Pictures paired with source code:
=======

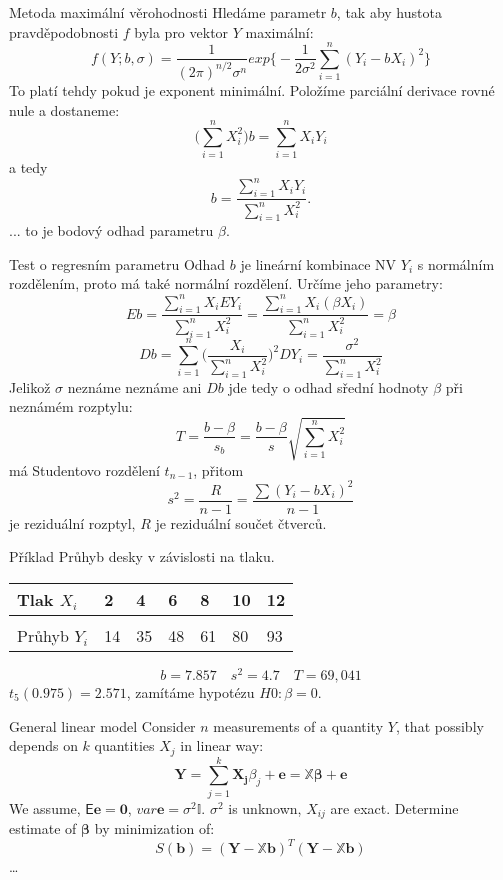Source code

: \documentclass[smaller]{beamer}
\def\vc#1{\mathbf{\boldsymbol{#1}}}     %
\def\tn#1{{\mathbb{#1}}}    %
\def\E{\vc{\mathsf{E}}}
\begin{document}
\begin{frame}{Metoda maximální věrohodnosti}
 Hledáme parametr $b$, tak aby hustota pravděpodobnosti $f$ byla pro vektor $Y$ maximální:
 \[
   f(Y;b,\sigma) = \frac{1}{(2\pi)^{n/2}\sigma^n} exp\Big\{ -\frac{1}{2\sigma^2} \sum_{i=1}^{n} (Y_i - b X_i)^2 \Big\}
 \]
 To platí tehdy pokud je exponent minimální. Položíme parciální derivace rovné nule a dostaneme:
 \[
    \big(\sum_{i=1}^n X_i^2\big) b = \sum_{i=1}^n X_iY_i 
 \]
 a tedy 
\[ 
   b = \frac{\sum_{i=1}^n X_iY_i}{\sum_{i=1}^n X_i^2}.
\]
... to je bodový odhad parametru $\beta$.
\end{frame}

\begin{frame}{Test o regresním parametru}
Odhad $b$ je lineární kombinace NV $Y_i$ s normálním rozdělením, proto má také normální rozdělení. Určíme jeho parametry:
\[
 E b = \frac{\sum_{i=1}^n X_i E Y_i}{\sum_{i=1}^n X_i^2} = \frac{\sum_{i=1}^n X_i (\beta X_i)}{\sum_{i=1}^n X_i^2} =\beta
\]
\[
 D b = \sum_{i=1}^n \Big(\frac{X_i}{\sum_{i=1}^n X_i^2}\Big)^2 D Y_i = \frac{\sigma^2}{{\sum_{i=1}^n X_i^2}}
\]
Jelikož $\sigma$ neznáme neznáme ani $D b$ jde tedy o odhad sřední hodnoty $\beta$ při neznámém rozptylu:
\[
 T = \frac{b-\beta}{s_b} = \frac{b - \beta}{s} \sqrt{\sum_{i=1}^n X_i^2}
\]
má Studentovo rozdělení $t_{n-1}$, přitom
\[
 s^2 = \frac{R}{n-1} = \frac{\sum (Y_i - b X_i)^2}{n-1}
\]
je reziduální rozptyl, $R$ je reziduální součet čtverců. 
\end{frame}


\begin{frame}{Příklad}
 Průhyb desky v závislosti na tlaku.
\begin{center}
\begin{tabular}{l|llllll}
Tlak $X_i$ & 2 & 4 & 6 & 8 & 10 & 12\\
\hline\\
Průhyb $Y_i$ & 14 & 35 & 48 & 61 & 80 & 93\\
\end{tabular}
\end{center}

\[
  b = 7.857\quad s^2 = 4.7\quad T = 69,041
\]
$t_5(0.975) = 2.571$, zamítáme hypotézu $H0: \beta = 0$. 

\end{frame}

\begin{frame}{General linear model}
Consider $n$ measurements of a quantity $Y$, that possibly depends on $k$ quantities $X_j$  in linear way:
\[
   \vc{Y} = \sum_{j=1}^k \vc{X_j} \beta_j + \vc{e} = \tn X \vc{\beta} + \vc e
\]
We assume, $\E \vc e = \vc 0$, $var \vc e = \sigma^2 \tn I$. $\sigma^2$ is unknown, $X_{ij}$ are exact.
Determine estimate of $\vc \beta$ by minimization of:
\[
   S(\vc b) = (\vc Y -\tn X\vc b)^T (\vc Y - \tn X\vc b)
\]
\dots

\end{frame}
\end{document}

=======

> Problem
When a line in the records above contains the word "frac", copy it.

> Result for this task
   f(Y;b,\sigma) = \frac{1}{(2\pi)^{n/2}\sigma^n} exp\Big\{ -\frac{1}{2\sigma^2} \sum_{i=1}^{n} (Y_i - b X_i)^2 \Big\}
   b = \frac{\sum_{i=1}^n X_iY_i}{\sum_{i=1}^n X_i^2}.
 E b = \frac{\sum_{i=1}^n X_i E Y_i}{\sum_{i=1}^n X_i^2} = \frac{\sum_{i=1}^n X_i (\beta X_i)}{\sum_{i=1}^n X_i^2} =\beta
 D b = \sum_{i=1}^n \Big(\frac{X_i}{\sum_{i=1}^n X_i^2}\Big)^2 D Y_i = \frac{\sigma^2}{{\sum_{i=1}^n X_i^2}}
 T = \frac{b-\beta}{s_b} = \frac{b - \beta}{s} \sqrt{\sum_{i=1}^n X_i^2}
 s^2 = \frac{R}{n-1} = \frac{\sum (Y_i - b X_i)^2}{n-1}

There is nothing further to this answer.